> _What is expected_
Search the records for the string "middleware" and copy every line in which it appears.

[Stored items from a collection]
* * * *

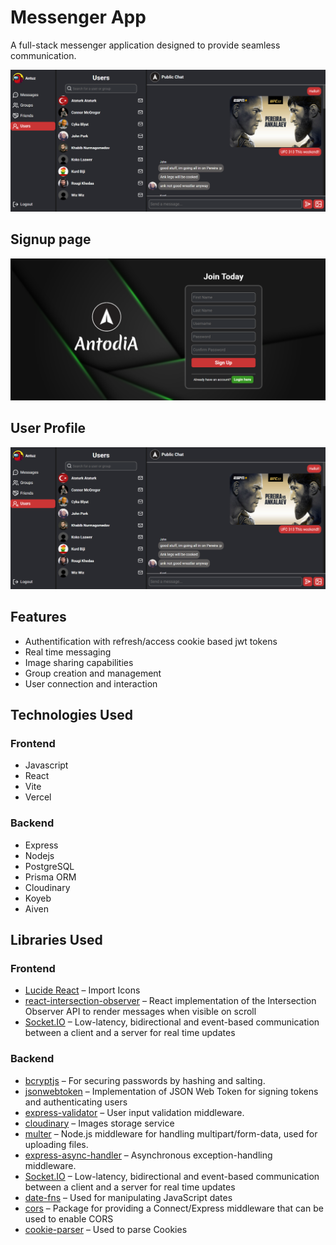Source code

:# Messenger App

A full-stack messenger application designed to provide seamless communication.

![App Interface](./client/public/showcase/interface.png)

## Signup page

![Signup Page](./client/public/showcase/sign-up.png)


## User Profile

![User Profile](./client/public/showcase/interface.png)

## Features

- Authentification with refresh/access cookie based jwt tokens
- Real time messaging
- Image sharing capabilities
- Group creation and management
- User connection and interaction

## Technologies Used

### Frontend

- Javascript
- React
- Vite
- Vercel

### Backend

- Express
- Nodejs
- PostgreSQL
- Prisma ORM
- Cloudinary
- Koyeb
- Aiven

## Libraries Used

### Frontend

- [Lucide React](https://lucide.dev/guide/packages/lucide-react) – Import Icons
- [react-intersection-observer](https://www.npmjs.com/package/react-intersection-observer) – React implementation of the Intersection Observer API to render messages when visible on scroll
- [Socket.IO](https://socket.io/) – Low-latency, bidirectional and event-based communication between a client and a server for real time updates

### Backend

- [bcryptjs](https://www.npmjs.com/package/bcryptjs) – For securing passwords by hashing and salting.
- [jsonwebtoken](https://www.npmjs.com/package/jsonwebtoken) – Implementation of JSON Web Token for signing tokens and authenticating users
- [express-validator](https://www.npmjs.com/package/express-validator) – User input validation middleware.
- [cloudinary](https://cloudinary.com/) – Images storage service
- [multer](https://www.npmjs.com/package/multer) – Node.js middleware for handling multipart/form-data, used for uploading files.
- [express-async-handler](https://www.npmjs.com/package/express-async-handler) – Asynchronous exception-handling middleware.
- [Socket.IO](https://socket.io/) – Low-latency, bidirectional and event-based communication between a client and a server for real time updates
- [date-fns](https://date-fns.org/docs/Getting-Started) – Used for manipulating JavaScript dates
- [cors](https://www.npmjs.com/package/cors) – Package for providing a Connect/Express middleware that can be used to enable CORS
- [cookie-parser](https://www.npmjs.com/package/cookie-parser) – Used to parse Cookies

* * * *

> _Result_
- [express-validator](https://www.npmjs.com/package/express-validator) – User input validation middleware.
- [multer](https://www.npmjs.com/package/multer) – Node.js middleware for handling multipart/form-data, used for uploading files.
- [express-async-handler](https://www.npmjs.com/package/express-async-handler) – Asynchronous exception-handling middleware.
- [cors](https://www.npmjs.com/package/cors) – Package for providing a Connect/Express middleware that can be used to enable CORS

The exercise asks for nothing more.